The following code creates the model and displays it's accuracy.¶

In [0]:

logreg = LogisticRegression()
logreg.fit(X_train, y_train)
y_pred = logreg.predict(X_test)
print('Accuracy of logistic regression classifier on test set: {:.2f}'.format(logreg.score(X_test, y_test)))
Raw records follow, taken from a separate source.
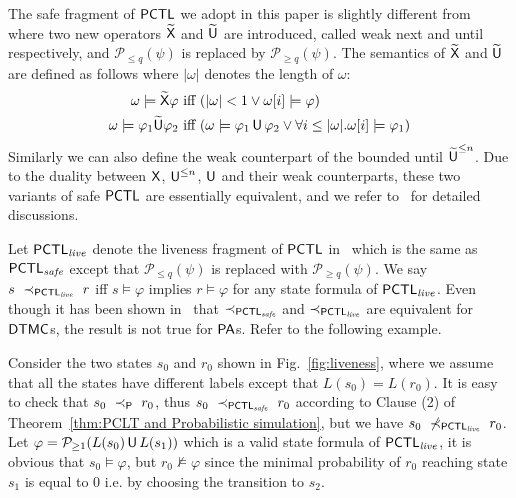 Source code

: \documentclass{LMCS}
\def\phi{\varphi}
\DeclareMathOperator{\U}{\text{\sf U}}
\DeclareMathOperator{\X}{\text{\sf X}}
\newcommand{\Si}{\prec}
\newcommand{\PA}{{\sf PA}}
\newcommand{\SP}{\ensuremath{\prec_{{\sf P}}}}
\newcommand{\DTMC}{{\sf DTMC}}
\newcommand{\PCTL}{{\sf PCTL}}
\newcommand{\MC}[1]{\mathcal{#1}}
\newcommand{\MI}[1]{\mathit{#1}}
\newcommand{\ABS}[1]{|#1|}
\begin{document}
\begin{rem}
The safe fragment of $\PCTL$ we adopt in this paper is slightly different from~\cite{BaierKHW05} where two new operators $\widetilde{\X}$ and $\widetilde{\U}$ are introduced, called weak next and until respectively, and $\MC{P}_{\leq q}(\psi)$ is replaced by $\MC{P}_{\geq q}(\psi)$. The semantics of $\widetilde{\X}$ and $\widetilde{\U}$ are defined as follows where $\ABS{\omega}$ denotes the length of $\omega$:
\begin{align*}
\omega\models\widetilde{\X}\phi &\text{ iff } (\ABS{\omega}<1\lor\omega[i]\models\phi)\\
\omega\models\phi_1\widetilde{\U}\phi_2&\text{ iff } (\omega\models\phi_1\U\phi_2\lor\forall i\leq\ABS{\omega}.\omega[i]\models\phi_1)
\end{align*}
Similarly we can also define the weak counterpart of the bounded until
$\widetilde{\U}^{\leq n}$. Due to the duality between $\X$, $\U^{\leq n}$,
$\U$ and their weak counterparts, these two variants of safe $\PCTL$
are essentially equivalent, and we refer to~\cite{BaierKHW05} for detailed
discussions.

Let $\PCTL_{\MI{live}}$ denote the liveness fragment of $\PCTL$ in~\cite{BaierKHW05} which is the same as $\PCTL_{\MI{safe}}$ except that $\MC{P}_{\leq q}(\psi)$ is replaced with $\MC{P}_{\geq q}(\psi)$. We say $s~\Si_{\PCTL_{\MI{live}}}~r$ iff $s\models\phi$ implies $r\models\phi$ for any state formula of $\PCTL_{\MI{live}}$. Even though it has been shown in~\cite{BaierKHW05} that $\Si_{\PCTL_{\MI{safe}}}$ and $\Si_{\PCTL_{\MI{live}}}$ are equivalent for $\DTMC$s, the result is not true for $\PA$s. Refer to the following example.
\begin{exa}
  Consider the two states $s_0$ and $r_0$ shown in
  Fig.~\ref{fig:liveness}, where we assume that all the states have
  different labels except that $L(s_0)=L(r_0)$. It is easy to check
  that $s_0~\SP~r_0$, thus $s_0~\Si_{\PCTL_{\MI{safe}}}~r_0$ according
  to Clause (2) of Theorem~\ref{thm:PCLT and Probabilistic
    simulation}, but we have
  $s_0~\not\Si_{\PCTL_{\MI{live}}}~r_0$. Let $\phi=\MC{P}_{\geq
    1}(L(s_0)\U L(s_1))$ which is a valid state formula of
  $\PCTL_{\MI{live}}$, it is obvious that $s_0\models\phi$, but
  $r_0\not\models\phi$ since the minimal probability of $r_0$ reaching
  state $s_1$ is equal to 0 i.e. by choosing the transition to $s_2$.
\end{exa}


\end{rem}
\end{document}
/usr/local/lib/python3.6/dist-packages/sklearn/linear_model/logistic.py:432: FutureWarning: Default solver will be changed to 'lbfgs' in 0.22. Specify a solver to silence this warning.
  FutureWarning)

Accuracy of logistic regression classifier on test set: 0.90

We can create a confussion matrix displaying the real and predicted outcome for the test test.¶

We see that:

10.808 customers were classified correctly as not having signed up for a term deposit account,
161 customers were classified wrongly as having signed up for a term deposit account,
1.128 customers were classified wrongly as not having signed up for a term deposit account,
260 customers were classified correctly as having signed up for a term deposit account.

In [0]:

conf_matrix = confusion_matrix(y_test, y_pred)
print(conf_matrix)

[[10808   161]
 [ 1128   260]]

By dividing with the total number of customers in the test set, we get the following percentages Another way to see it is that:

87,46% of the customers were classified correctly as not having signed up for a term deposit account,
1,3% of the customers were classified wrongly as having signed up for a term deposit account,
9,12% of the customers were classified wrongly as not having signed up for a term deposit account,
2,1% of the customers were classified correctly as having signed up for a term deposit account.

In [0]:

conf_matrix = confusion_matrix(y_test, y_pred)
conf_matrix=conf_matrix/y_test.size
print(conf_matrix)

[[0.87464595 0.01302905]
 [0.09128429 0.02104071]]

Hence, model's accuracy is:

In [0]:

(conf_matrix[0,0]+conf_matrix[1,1])

Out[0]:

0.8956866553370559

Another way to see it is by examining the prediction accuracy for each outcome. Seen in this way we see that:

98,53% of the customers that did not set up a term deposit account were classified correctly while on the other hand,
18,73% of the customers that did set up a term deposit account were classified correctly

In [0]:

conf_matrix = confusion_matrix(y_test, y_pred)
categories_size=np.array([10969,1388])
conf_matrix=conf_matrix/categories_size[:,None]
print(conf_matrix)

[[0.98532227 0.01467773]
 [0.81268012 0.18731988]]

In [0]:

logit_roc_auc = roc_auc_score(y_test, y_pred)
y_pred_prob=logreg.predict_proba(X_test)
fpr, tpr, thresholds = roc_curve(y_test, y_pred_prob[:,1])
plt.figure()
plt.plot(fpr, tpr, label='Logistic Regression (area = %0.2f)' % logit_roc_auc)
plt.plot([0, 1], [0, 1],'r--')
plt.xlim([0.0, 1.0])
plt.ylim([0.0, 1.05])
plt.xlabel('False Positive Rate')
plt.ylabel('True Positive Rate')
plt.title('Unbalanced dataset - Receiver operating characteristic')
plt.legend(loc="lower right")
plt.savefig('Log_ROC')
plt.show()

From what we have seen above the performance of the model is worse for the cases that the actual result is the customer setting up a term deposit account.¶

This is because the highly unbalnce in the distribution of the two possible outcomes.¶

In [0]:

from imblearn.over_sampling import SMOTE
os = SMOTE(random_state=0)
os_X_train,os_y_train=os.fit_sample(X_train, y_train)
os_X_train = pd.DataFrame(data=os_X_train,columns=X_train.columns )
os_y_train= pd.DataFrame(data=os_y_train,columns=['y'])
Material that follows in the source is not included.